If you’re a new writer, having a good idea is good, but submitting a good idea may not be good enough.

You don’t need me to tell you that breaking into magazines and newspapers is hard. Attracting an editor’s attention – merely getting a reply to your emails – is tough enough. And there are hundreds of other writers trying to do the same. Oh, they’re finding it tough as well, which is good for you, but they’ve got good ideas too, which is not so good for you – and some of them will have ideas that are better than yours, which is even worse for you, and further increases the likelihood that your idea isn’t good enough.

Ideas are currency in this business, and new writers sometimes underestimate their importance. New writers sometimes focus on the writing. New writers worry about things like “my unique style”. But it’s not really about the writing. Most people can write. Just like most people can sing. Being able to sing is fairly boring these days: witness the talent shows. But having something better-than-good to sing: that’s more interesting.

Ditto in writing. Your ideas, at least in the beginning, need to be better than good, and better than those of writers who are already established.

Why? Because good ideas are everywhere. Established writers are filled with them. And if you were an editor, presented with a good idea from an established writer and a good idea from a new writer, whose would you plump for?

When starting out, the ideas you submit to editors need to be great: great enough for an editor to take a risk on you, great enough to be a better bet than the safe and reliable regular writer and his good-but-not-great idea.

And it’s not that new writers don’t have these great ideas. They do. I see them. But sometimes I sense that they may be nervous of submitting them, perhaps scared of their greatness, or reluctant to introduce themselves to an editor via their best ideas, fearful of being subsequently expected to live up to that standard for ever more, and prove themselves to not be flashes in pans.

So what do they do? I’m not sure. Perhaps set them aside, or push them to the back of their minds, and then submit a good-but-not-great but less scary idea instead.

If that’s you, I think this is the wrong thing to do.

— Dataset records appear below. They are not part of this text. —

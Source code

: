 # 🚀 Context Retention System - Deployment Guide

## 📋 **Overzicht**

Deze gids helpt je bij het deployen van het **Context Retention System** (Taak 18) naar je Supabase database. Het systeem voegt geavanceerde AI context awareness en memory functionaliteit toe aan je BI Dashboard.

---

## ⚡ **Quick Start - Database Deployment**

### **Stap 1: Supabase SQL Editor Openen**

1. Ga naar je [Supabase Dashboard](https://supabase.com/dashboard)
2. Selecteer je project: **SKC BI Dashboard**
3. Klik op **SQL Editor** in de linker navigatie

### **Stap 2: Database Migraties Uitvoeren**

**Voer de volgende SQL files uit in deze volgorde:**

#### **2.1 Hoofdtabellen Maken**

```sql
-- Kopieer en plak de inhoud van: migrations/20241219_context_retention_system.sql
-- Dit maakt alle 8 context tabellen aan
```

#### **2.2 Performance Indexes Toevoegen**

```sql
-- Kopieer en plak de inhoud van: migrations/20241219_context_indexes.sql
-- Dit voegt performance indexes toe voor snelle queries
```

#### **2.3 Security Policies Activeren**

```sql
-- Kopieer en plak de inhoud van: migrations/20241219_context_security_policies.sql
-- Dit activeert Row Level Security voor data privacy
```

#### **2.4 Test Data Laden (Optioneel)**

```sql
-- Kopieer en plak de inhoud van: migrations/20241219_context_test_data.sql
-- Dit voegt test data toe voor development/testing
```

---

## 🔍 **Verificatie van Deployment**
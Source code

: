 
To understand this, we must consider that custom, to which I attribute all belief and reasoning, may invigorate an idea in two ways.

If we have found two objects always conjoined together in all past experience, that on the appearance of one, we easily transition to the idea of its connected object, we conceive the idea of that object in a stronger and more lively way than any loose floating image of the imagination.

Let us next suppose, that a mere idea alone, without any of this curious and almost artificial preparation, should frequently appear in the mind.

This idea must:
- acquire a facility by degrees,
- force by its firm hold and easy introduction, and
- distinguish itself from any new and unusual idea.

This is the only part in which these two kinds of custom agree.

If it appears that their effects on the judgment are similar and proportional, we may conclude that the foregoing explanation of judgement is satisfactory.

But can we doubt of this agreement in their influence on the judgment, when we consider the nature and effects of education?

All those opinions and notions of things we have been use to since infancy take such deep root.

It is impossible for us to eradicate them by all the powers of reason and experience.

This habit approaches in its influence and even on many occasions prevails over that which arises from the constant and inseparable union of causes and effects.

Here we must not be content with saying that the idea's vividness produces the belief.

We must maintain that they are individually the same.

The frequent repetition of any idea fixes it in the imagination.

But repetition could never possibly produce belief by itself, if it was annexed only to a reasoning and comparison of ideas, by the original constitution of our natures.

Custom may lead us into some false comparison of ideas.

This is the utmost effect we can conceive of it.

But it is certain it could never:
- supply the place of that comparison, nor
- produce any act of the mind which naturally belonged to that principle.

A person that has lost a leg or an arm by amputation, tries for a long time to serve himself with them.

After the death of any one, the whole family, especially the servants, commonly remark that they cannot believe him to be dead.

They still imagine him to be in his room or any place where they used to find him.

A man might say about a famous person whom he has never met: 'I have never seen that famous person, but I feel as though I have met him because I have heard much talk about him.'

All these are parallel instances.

Do not save your great ideas. You need them now, while they’re at their most valuable to you. Besides, your great ideas run the risk of dating, losing their ‘moment’, or being grabbed from the swirling ether of ideas by someone else. Knock the editor out with them, and do it now.

Know what else? It’s a myth you need to live up to this standard. I’m not suggesting you lower your standards – by all means have great ideas until you die – but once you’ve impressed an editor with a great idea, he may well take more time to consider your good ideas, and to roll with a couple of them because, after all, he does use good ideas, but would rather use the good ideas of someone he knows a bit, and trusts a bit – and, after your great idea has been sold and delivered, you will be one of those people.

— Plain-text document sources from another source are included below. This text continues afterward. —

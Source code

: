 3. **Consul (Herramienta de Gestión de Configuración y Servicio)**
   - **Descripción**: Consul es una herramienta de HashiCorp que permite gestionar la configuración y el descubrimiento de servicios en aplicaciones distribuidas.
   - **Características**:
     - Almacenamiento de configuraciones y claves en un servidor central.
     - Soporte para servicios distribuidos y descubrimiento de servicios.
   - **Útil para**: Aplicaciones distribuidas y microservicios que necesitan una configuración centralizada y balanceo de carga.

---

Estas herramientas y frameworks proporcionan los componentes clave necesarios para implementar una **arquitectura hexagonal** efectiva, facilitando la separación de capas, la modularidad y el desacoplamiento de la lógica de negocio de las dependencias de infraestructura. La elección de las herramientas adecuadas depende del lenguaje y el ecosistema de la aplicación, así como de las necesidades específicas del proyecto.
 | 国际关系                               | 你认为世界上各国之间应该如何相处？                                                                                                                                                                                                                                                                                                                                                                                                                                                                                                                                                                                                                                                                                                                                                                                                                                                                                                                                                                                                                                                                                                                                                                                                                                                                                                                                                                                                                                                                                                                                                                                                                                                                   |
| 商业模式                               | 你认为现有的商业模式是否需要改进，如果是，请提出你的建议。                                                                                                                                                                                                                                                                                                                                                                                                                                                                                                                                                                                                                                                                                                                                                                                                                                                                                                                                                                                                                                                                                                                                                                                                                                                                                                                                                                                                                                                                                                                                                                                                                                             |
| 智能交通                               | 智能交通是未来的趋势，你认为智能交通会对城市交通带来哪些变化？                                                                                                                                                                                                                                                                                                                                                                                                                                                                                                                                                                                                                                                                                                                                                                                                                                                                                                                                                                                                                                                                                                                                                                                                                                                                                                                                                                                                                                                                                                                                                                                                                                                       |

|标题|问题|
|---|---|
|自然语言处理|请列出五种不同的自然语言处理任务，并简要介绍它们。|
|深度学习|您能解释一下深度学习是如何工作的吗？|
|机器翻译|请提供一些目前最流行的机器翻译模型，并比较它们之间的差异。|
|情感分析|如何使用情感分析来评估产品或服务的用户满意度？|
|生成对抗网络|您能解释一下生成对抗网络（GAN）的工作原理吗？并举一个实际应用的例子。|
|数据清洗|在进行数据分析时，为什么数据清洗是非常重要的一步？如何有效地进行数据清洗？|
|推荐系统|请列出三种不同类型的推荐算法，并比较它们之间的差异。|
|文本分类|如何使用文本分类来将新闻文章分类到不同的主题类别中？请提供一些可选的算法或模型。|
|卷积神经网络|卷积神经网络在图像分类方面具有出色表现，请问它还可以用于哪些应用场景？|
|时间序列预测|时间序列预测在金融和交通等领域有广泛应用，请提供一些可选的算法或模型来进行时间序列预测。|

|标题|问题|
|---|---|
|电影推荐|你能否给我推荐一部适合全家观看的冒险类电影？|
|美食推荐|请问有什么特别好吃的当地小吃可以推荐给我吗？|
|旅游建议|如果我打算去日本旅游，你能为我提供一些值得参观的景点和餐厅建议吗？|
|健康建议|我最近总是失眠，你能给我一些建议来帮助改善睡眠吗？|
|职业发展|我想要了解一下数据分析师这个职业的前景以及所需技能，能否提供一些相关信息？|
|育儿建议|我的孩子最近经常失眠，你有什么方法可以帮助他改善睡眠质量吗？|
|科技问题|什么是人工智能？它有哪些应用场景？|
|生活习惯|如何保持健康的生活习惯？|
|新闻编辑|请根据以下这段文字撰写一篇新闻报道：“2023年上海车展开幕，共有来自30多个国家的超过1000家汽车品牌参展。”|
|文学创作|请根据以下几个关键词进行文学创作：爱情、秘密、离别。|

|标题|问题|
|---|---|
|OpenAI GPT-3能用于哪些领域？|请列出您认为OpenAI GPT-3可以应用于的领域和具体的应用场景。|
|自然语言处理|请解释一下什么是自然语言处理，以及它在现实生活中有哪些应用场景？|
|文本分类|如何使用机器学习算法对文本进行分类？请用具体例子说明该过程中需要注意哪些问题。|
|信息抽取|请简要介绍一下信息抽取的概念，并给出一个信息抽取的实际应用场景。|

Eventually you may not even need the good ideas so much. The ideas might come to you from editors. “Knock us up 800 words on diabetes would you?” I was asked once, if not in those exact words. It’s not even an idea, is it, let alone a good one. But it was given to me as I was, I imagine, seen as someone who’d come up with a great idea once, with some good ideas more than once, and followed through with them all. The editor trusted me to deliver something interesting enough to fill the slot he was looking to fill with something relatively standard.

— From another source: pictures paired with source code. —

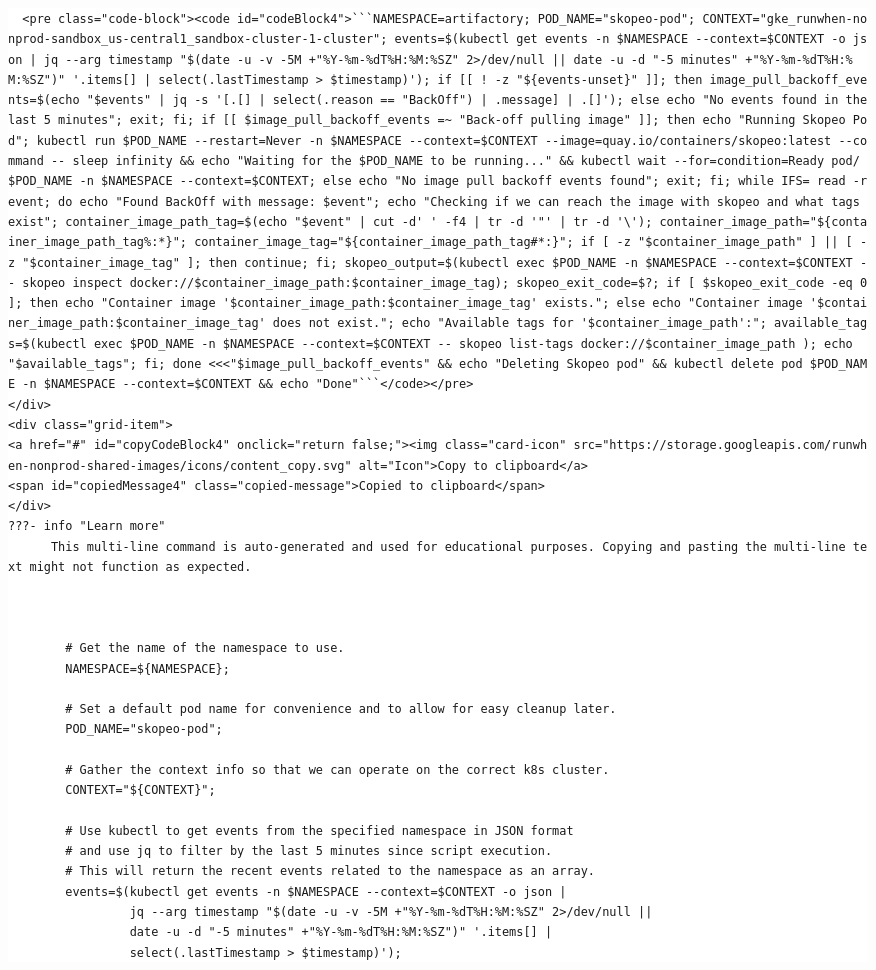       <pre class="code-block"><code id="codeBlock4">```NAMESPACE=artifactory; POD_NAME="skopeo-pod"; CONTEXT="gke_runwhen-nonprod-sandbox_us-central1_sandbox-cluster-1-cluster"; events=$(kubectl get events -n $NAMESPACE --context=$CONTEXT -o json | jq --arg timestamp "$(date -u -v -5M +"%Y-%m-%dT%H:%M:%SZ" 2>/dev/null || date -u -d "-5 minutes" +"%Y-%m-%dT%H:%M:%SZ")" '.items[] | select(.lastTimestamp > $timestamp)'); if [[ ! -z "${events-unset}" ]]; then image_pull_backoff_events=$(echo "$events" | jq -s '[.[] | select(.reason == "BackOff") | .message] | .[]'); else echo "No events found in the last 5 minutes"; exit; fi; if [[ $image_pull_backoff_events =~ "Back-off pulling image" ]]; then echo "Running Skopeo Pod"; kubectl run $POD_NAME --restart=Never -n $NAMESPACE --context=$CONTEXT --image=quay.io/containers/skopeo:latest --command -- sleep infinity && echo "Waiting for the $POD_NAME to be running..." && kubectl wait --for=condition=Ready pod/$POD_NAME -n $NAMESPACE --context=$CONTEXT; else echo "No image pull backoff events found"; exit; fi; while IFS= read -r event; do echo "Found BackOff with message: $event"; echo "Checking if we can reach the image with skopeo and what tags exist"; container_image_path_tag=$(echo "$event" | cut -d' ' -f4 | tr -d '"' | tr -d '\'); container_image_path="${container_image_path_tag%:*}"; container_image_tag="${container_image_path_tag#*:}"; if [ -z "$container_image_path" ] || [ -z "$container_image_tag" ]; then continue; fi; skopeo_output=$(kubectl exec $POD_NAME -n $NAMESPACE --context=$CONTEXT -- skopeo inspect docker://$container_image_path:$container_image_tag); skopeo_exit_code=$?; if [ $skopeo_exit_code -eq 0 ]; then echo "Container image '$container_image_path:$container_image_tag' exists."; else echo "Container image '$container_image_path:$container_image_tag' does not exist."; echo "Available tags for '$container_image_path':"; available_tags=$(kubectl exec $POD_NAME -n $NAMESPACE --context=$CONTEXT -- skopeo list-tags docker://$container_image_path ); echo "$available_tags"; fi; done <<<"$image_pull_backoff_events" && echo "Deleting Skopeo pod" && kubectl delete pod $POD_NAME -n $NAMESPACE --context=$CONTEXT && echo "Done"```</code></pre>
    </div>
    <div class="grid-item">
    <a href="#" id="copyCodeBlock4" onclick="return false;"><img class="card-icon" src="https://storage.googleapis.com/runwhen-nonprod-shared-images/icons/content_copy.svg" alt="Icon">Copy to clipboard</a>
    <span id="copiedMessage4" class="copied-message">Copied to clipboard</span>
    </div>
    ???- info "Learn more"
          This multi-line command is auto-generated and used for educational purposes. Copying and pasting the multi-line text might not function as expected.
            
            

            # Get the name of the namespace to use.
            NAMESPACE=${NAMESPACE};

            # Set a default pod name for convenience and to allow for easy cleanup later.
            POD_NAME="skopeo-pod";

            # Gather the context info so that we can operate on the correct k8s cluster.
            CONTEXT="${CONTEXT}";

            # Use kubectl to get events from the specified namespace in JSON format
            # and use jq to filter by the last 5 minutes since script execution.
            # This will return the recent events related to the namespace as an array.
            events=$(kubectl get events -n $NAMESPACE --context=$CONTEXT -o json | 
                     jq --arg timestamp "$(date -u -v -5M +"%Y-%m-%dT%H:%M:%SZ" 2>/dev/null || 
                     date -u -d "-5 minutes" +"%Y-%m-%dT%H:%M:%SZ")" '.items[] | 
                     select(.lastTimestamp > $timestamp)');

(It took years for that to happen to me, by the way. It hasn’t happened in ages.)

I’m not saying stop coming up with good ideas or discarding your good ideas. But in the beginning, push them to become great ideas. Ask more of them. Will yourself to have more and more good ideas, because some of them will on closer inspection prove to be great ideas, and will stand out from the others. And they’re the ones to take to an editor in the early days, when you’re trying to break in.

Look upon this as preparing to take-off. You need max-throttle and a full tank to get into the sky. Once you’re up there in orbit, editors will see you more easily. There’ll be a bit of cruising, and a bit of gentle turbulence, and perhaps the odd alarming moment where the complementary peanuts get stuck in your throat or you convince yourself you’re about to flush yourself down the loo, but at least you’ll be airborne.

Sending off merely good ideas? You’re sort of just taxi-ing on the side of the runway.